Monday, August 22, 2016

Obedience

“Obedience is a form of social influence where an individual acts in response to a direct order from another individual, who is usually an authority figure. It is assumed that without such an order the person would not have acted in this way. Obedience occurs when you are told to do something (authority), whereas conformity happens through social pressure (the norms of the majority). Obedience involves a hierarchy of power / status. Therefore, the person giving the order has a higher status than the person receiving the order.” (copied from simplypsychology.org/obedience.html)
Obedience in a M/s context means that the slave is consciously choosing to submit his/her mind and body to the will of their Master, their rules, rituals and protocols. For most slaves this is a learned behavior that must be practiced and slowly expanded upon. For me it most certainly has been learned. It’s something that i have been working on it since we started down this path over six years ago. i have been, up till now, very strong willed and can be disobedient at times if I'm not in the right headspace. Obedience has to become a state of being almost, a complete acquiescence to the slave’s chosen authority figure, in my case, to Master. It is usually a foundational ingredient in most M/s relationships, whether casual or 24/7 or anywhere in between. It’s one of those relationship make it or break it kind of tenants in my relationship with Master. Declaring my obedience to Her is part of the mantra that i say.

For a Power Exchange to work smoothly the slave must be obedient. This way the Master knows what kind of reaction to expect. It can make the difference between a successful and unsuccessful M/s relationship. In a TPE the Master should be able to expect that what He/She says will be followed with a minimum of questioning.

No slave can be 100% obedient all the time. i struggle with my obedience at times. It can be very challenging mentally to obey sometimes, especially when i strongly disagree.

At the core of obedience is respect and humility. Respect for your Master and your dynamic. Respect for the trust that you have placed in your Master. And humility in that you need to remember your place in your relationship as slave.

How do you demonstrate your obedience, beyond just following their rules?
-Pay close attention to your Master, especially when around others. Stop what you are doing and look at them while they are speaking. Making eye contact is also a good way to show you are paying attention. This makes them feel special, respected, appreciated, honoured, and proud of their slave.
-Don’t roll your eyes or back talk when they ask you to do something. This is just passive aggressive behavior and will generally not get you the desired outcome. If you have them, present your opposing viewpoint (if you’re allowed to do so) politely and in keeping with your dynamic. Being obedient doesn’t mean that you will always agree with your Master but it does mean that you may not have the final decision. Also remember to try to pick a good time and place for you to share your disagreement.
-Be polite all the time. Ask for their permission for things and use your please and thank you’s.
-Do things the first time you are asked, the way you were asked. Don’t make your Master have to ask you a second time and do exactly what they have asked of you and nothing less. Delaying something that your Master has asked of you is like saying that whatever you are doing is more important than what they asked you to do. It is frustrating and annoying to your Master and makes them feel unimportant and possibly taken for granted i once heard a saying that goes something like delayed obedience becomes immediate disobedience; partial obedience is complete disobedience.
-Do things that they haven’t asked that you know they like. i like to ask Master if She needs anything when i am up so i can get/do something for Her.
-If you disagree with your Master, consider the reasons that they have told you to do something/denied you something/etc. before getting upset.

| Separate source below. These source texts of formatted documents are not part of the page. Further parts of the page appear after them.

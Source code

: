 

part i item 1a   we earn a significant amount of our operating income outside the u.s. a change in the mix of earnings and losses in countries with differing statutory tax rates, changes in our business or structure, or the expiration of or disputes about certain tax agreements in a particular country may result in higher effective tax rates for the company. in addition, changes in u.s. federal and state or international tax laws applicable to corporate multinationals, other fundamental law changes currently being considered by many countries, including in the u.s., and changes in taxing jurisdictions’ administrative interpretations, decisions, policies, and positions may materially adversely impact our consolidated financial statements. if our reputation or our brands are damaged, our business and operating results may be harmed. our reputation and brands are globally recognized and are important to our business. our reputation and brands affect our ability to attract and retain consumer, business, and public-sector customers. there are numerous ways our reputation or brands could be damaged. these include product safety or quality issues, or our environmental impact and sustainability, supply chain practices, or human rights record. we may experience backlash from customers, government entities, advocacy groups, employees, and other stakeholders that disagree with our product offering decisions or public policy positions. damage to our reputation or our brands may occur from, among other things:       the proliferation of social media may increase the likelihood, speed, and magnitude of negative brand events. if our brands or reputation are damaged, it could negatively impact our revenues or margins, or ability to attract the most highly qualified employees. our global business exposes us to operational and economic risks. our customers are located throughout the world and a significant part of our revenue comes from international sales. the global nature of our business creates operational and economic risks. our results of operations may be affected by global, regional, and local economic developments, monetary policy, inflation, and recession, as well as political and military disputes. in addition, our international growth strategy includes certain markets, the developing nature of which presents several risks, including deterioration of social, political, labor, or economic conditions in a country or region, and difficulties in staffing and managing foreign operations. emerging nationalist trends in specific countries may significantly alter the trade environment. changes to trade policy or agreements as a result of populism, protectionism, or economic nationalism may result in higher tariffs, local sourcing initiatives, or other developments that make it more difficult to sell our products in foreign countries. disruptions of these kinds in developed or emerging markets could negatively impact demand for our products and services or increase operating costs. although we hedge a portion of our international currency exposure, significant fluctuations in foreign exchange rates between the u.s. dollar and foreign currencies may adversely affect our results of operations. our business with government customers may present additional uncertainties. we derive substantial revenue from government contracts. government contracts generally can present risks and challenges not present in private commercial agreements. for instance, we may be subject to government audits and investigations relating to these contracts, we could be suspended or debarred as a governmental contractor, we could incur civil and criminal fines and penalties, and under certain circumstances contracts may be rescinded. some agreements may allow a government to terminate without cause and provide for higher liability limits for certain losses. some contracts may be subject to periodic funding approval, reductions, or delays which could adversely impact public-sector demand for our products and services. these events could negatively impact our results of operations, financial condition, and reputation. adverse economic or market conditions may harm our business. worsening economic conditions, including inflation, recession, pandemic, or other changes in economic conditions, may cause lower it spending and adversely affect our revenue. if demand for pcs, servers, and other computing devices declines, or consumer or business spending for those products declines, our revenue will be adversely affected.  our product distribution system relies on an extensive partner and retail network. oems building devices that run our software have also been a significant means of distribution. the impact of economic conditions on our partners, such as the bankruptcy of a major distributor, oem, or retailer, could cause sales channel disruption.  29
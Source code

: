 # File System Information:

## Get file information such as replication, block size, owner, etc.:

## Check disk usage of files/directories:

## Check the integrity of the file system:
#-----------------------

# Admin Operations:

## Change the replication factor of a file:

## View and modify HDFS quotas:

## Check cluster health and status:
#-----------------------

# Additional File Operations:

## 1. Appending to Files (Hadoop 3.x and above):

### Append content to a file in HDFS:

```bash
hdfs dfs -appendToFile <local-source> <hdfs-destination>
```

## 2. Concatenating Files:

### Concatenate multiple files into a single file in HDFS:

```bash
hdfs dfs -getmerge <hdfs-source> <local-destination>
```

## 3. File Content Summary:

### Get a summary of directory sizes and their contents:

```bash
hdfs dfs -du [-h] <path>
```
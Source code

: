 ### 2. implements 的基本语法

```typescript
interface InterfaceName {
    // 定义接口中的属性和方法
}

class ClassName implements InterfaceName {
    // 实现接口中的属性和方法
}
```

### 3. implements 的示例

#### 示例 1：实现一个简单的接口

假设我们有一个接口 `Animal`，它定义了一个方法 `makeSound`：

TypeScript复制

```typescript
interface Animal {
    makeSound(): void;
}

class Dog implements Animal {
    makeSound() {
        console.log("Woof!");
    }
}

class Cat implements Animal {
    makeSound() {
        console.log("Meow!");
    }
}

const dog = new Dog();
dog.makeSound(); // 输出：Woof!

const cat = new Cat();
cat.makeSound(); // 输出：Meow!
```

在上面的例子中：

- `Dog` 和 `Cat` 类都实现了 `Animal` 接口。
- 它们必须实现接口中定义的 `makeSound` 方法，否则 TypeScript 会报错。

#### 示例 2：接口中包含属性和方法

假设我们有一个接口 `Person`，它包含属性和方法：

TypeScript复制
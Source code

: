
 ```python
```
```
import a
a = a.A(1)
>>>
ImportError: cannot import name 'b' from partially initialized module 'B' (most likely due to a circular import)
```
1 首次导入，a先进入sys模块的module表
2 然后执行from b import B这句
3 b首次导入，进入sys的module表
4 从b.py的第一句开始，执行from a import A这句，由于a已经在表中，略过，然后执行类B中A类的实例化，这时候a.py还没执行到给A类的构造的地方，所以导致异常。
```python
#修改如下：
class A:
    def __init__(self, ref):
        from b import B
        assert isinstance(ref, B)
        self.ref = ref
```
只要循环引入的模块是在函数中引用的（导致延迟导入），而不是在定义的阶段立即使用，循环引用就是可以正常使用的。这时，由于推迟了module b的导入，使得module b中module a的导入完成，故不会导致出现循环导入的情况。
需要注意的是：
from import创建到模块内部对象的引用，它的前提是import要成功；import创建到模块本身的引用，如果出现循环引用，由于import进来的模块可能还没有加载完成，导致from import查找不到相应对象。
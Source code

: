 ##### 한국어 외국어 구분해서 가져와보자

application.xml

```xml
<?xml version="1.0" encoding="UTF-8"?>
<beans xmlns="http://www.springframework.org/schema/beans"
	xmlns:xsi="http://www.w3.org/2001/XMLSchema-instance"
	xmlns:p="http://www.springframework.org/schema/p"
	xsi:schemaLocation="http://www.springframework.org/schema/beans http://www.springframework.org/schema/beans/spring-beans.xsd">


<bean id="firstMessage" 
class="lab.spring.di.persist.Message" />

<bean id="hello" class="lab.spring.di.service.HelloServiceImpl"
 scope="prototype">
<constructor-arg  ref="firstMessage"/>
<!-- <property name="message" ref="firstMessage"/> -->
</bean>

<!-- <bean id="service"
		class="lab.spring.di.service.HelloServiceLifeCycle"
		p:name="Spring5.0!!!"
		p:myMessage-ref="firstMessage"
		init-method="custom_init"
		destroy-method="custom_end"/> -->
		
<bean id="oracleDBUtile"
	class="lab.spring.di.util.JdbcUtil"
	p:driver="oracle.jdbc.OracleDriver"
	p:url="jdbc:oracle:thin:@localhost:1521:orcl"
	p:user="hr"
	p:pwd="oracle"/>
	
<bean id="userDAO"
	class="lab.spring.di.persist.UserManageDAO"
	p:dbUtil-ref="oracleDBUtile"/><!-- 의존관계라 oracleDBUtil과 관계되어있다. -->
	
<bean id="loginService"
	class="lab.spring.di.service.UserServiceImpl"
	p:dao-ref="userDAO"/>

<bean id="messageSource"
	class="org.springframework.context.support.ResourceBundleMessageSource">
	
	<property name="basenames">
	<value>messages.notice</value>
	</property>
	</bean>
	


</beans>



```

Now for my personal experience. Part of the reason that i chose to “research” this topic was because Master and i have agreed that we need to be working on our relationship more actively and this was one of the areas that we thought i needed to work on to improve our M/s. i’d say that my biggest challenge is not so much with not responding immediately to orders, but with begrudging Master for making me do something that i’m not wanting to do at the moment. This comes out in poor attitude and slower service. Some Masters say that they don’t care about whether the slave is enjoying the ordered task as long as they do it but i think that to put your whole heart into it means that you are happily providing the requested service. i believe that part of my problem comes from my mental illness. i have very black and white thinking so i either love or hate something so if i’m asked to do something that i don’t like i have a hard time forcing myself to enjoy it to put all of myself into the ordered task. i am also forgetful and a bit absent minded at times; i forget what exactly Master told me to do or to perform a ritualized order. So what am i doing to correct my problems with obedience? Well, first of all i am writing this blog which forced me to take a look at my own obedience and decided that obedience will be the topic for discussion at the next submissives group get together. So i am gathering ideas on how to be more obedient and seeking support. i have also made a commitment to myself to be more immediately obedient and try to serve Master more happily in remembering that making Her happy makes me happy. i have also decided that i need to work on getting my borderline personality disorder under better control and need to brush up on my mindfulness skills. In choosing to obey i am setting myself free of the constraints of having to make choices for myself and us.

Through my travels on the interwebs i found this little quote that i will leave you with: “They may not always be right but they will always be Master.”